PSI's shortest window is 10s. It also exports the cumulative stall times (in microseconds) of synchronously recorded events.
3. On Linux, the load average for historical reasons includes all TASK_UNINTERRUPTIBLE tasks. This gives a broader sense of how busy the system is, but on the flipside it doesn't distinguish whether tasks are likely to contend over the CPU or IO - which obviously requires very different interventions from a sys admin or a job scheduler.
PSI reports independent metrics for CPU and IO. You can tell which resource is making the tasks wait, but in conjunction still see how overloaded the system is overall.
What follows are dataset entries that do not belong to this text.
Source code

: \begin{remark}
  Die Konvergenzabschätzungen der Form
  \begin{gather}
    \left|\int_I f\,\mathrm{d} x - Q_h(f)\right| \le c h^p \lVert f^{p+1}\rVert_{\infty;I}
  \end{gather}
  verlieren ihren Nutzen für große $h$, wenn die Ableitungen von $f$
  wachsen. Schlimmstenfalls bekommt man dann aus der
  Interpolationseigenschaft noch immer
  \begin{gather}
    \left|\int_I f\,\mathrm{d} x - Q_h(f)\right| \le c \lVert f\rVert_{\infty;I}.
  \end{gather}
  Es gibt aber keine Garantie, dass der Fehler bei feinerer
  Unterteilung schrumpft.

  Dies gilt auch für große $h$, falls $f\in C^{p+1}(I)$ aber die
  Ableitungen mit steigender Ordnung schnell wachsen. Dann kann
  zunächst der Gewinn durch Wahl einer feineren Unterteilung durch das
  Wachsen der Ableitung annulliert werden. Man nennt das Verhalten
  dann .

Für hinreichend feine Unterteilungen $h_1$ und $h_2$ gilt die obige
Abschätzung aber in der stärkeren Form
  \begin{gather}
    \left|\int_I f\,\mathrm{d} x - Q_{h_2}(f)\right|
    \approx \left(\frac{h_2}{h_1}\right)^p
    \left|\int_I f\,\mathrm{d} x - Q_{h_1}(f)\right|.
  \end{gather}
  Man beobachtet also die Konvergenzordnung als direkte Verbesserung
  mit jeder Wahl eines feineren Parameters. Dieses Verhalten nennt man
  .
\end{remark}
Q: What's the cost / performance impact of this feature?
A: PSI's primary cost is in the scheduler, in particular task wakeups and sleeps.
I benchmarked this code using Facebook's two most scheduling sensitive workloads: memcache and webserver. They handle a ton of small requests - lots of wakeups and sleeps with little actual work in between - so they tend to be canaries for scheduler regressions.
In the tests, the boxes were handling live traffic over the course of several hours. Half the machines, the control, ran with CONFIG_PSI=n.
For memcache I used eight machines total. They're 2-socket, 14 core, 56 thread boxes. The test runs for half the test period, flips the test and control kernels on the hardware to rule out HW factors, DC location etc., then runs the other half of the test.
For the webservers, I used 32 machines total. They're single socket, 16 core, 32 thread machines.
During the memcache test, CPU load was nopsi=78.05% psi=78.98% in the first half and nopsi=77.52% psi=78.25%, so PSI added between 0.7 and 0.9 percentage points to the CPU load, a difference of about 1%.
UPDATE: I re-ran this test with the v3 version of this patch set and the CPU utilization was equivalent between test and control.
UPDATE: v4 is on par with v3.
As far as end-to-end request latency from the client perspective goes, we don't sample those finely enough to capture the requests going to those particular machines during the test, but we know the p50 turnaround time in this workload is 54us, and perf bench sched pipe on those machines show nopsi=5.232666 us/op and psi=5.587347 us/op, so this doesn't add much here either.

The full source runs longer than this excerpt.